Oitenta anos (e alguns outros trânsitos, mas não tantos assim) depois, Matthew Barney assume-se como figura de proa na "apropriação" do cinema (ou melhor, do objecto-filme) pelas artes visuais. Em sentido inverso ao de, por exemplo, Douglas Gordon (que pegou no "Psico" de Hitchcock e o transformou em objecto de exposição, na galeria ou no museu), Barney transporta as preocupações formais e temáticas do seu trabalho como videoasta e escultor para dentro de uma estrutura fílmica (ou "de filme") relativamente clássica. "Drawing Restraint 9" (que responde a um trabalho em série antigo de Barney, daí que leve o número 9) é muito mais um "filme" do que era a série "Cremaster", objecto que de alguma maneira pulverizava essa noção.

Sai-se bem? Vai-se ver "Drawing Restraint 9" a uma sala de cinema e tem-se a sensação de ter visto qualquer coisa de especial e intrinsecamente relevante? Difícil dizer que sim. Barney parece alguém bastante insensível ao cinema (questão de "planos" e não de "imagens", como Serge Daney lembrava num texto antigo), e de "Drawing Restraint 9" desprende-se uma sensação de aleatoriedade (sobretudo na montagem, nos tempos de "corte") que cedo o denuncia. Dois estrangeiros (Barney e a mulher, Bjork) são recolhidos a bordo de um baleeiro japonês - durante a viagem, filmada como uma sucessão de rituais de vária ordem, ocorre uma "história de amor", que culmina num misto de dança de acasalamento e cerimonial de mutilação (até que o homem e a mulher sejam "baleias", ou pelo menos que o espectador os veja como tal).
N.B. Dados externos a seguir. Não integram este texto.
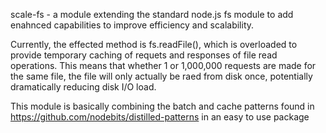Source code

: scale-fs - a module extending the standard node.js fs module to
add enahnced capabilities to improve efficiency and scalability.
 
Currently, the effected method is fs.readFile(), which is 
overloaded to provide temporary caching of requets and responses
of file read operations. This means that whether 1 or 1,000,000 
requests are made for the same file, the file will only actually 
be raed from disk once, potentially dramatically reducing disk
I/O load. 

This module is basically combining the batch and cache patterns
found in https://github.com/nodebits/distilled-patterns in an 
easy to use package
A "intervenção sobre o corpo" está, de resto, na raiz da série "Drawing Restraint": Matthew Barney ("estava interessado na hipertrofia") impunha-se condicionamentos físicos e trabalhava nessas condições. "Drawing Restraint 9", na sua sucessão ritualística a que não falta um lado "documental", vive do confronto entre os restos do corpo de uma baleia (transformada em pedaços viscosos e gelatinosos) e a "humanidade" do par (a tripulação do barco praticamente não conta, são filmados como pequenos robots, não há "indivíduos"). "Politics of the body". Isto vai dar onde? A Cronenberg, claro. "Dead Ringers", por exemplo - até no cerimonial. Ou, arte da mutilação por arte da mutilação, às tripas de Udo Kier projectadas num écrã de cinema em "Cigarette Burns" de John Carpenter. Vê-se "Drawing Restraint 9" com uma impressão de enorme redundância - isto é tudo menos terreno virgem. E Cronenberg ou Carpenter são, simplesmente, muito melhores cineastas do que Matthew Barney. Ponto final.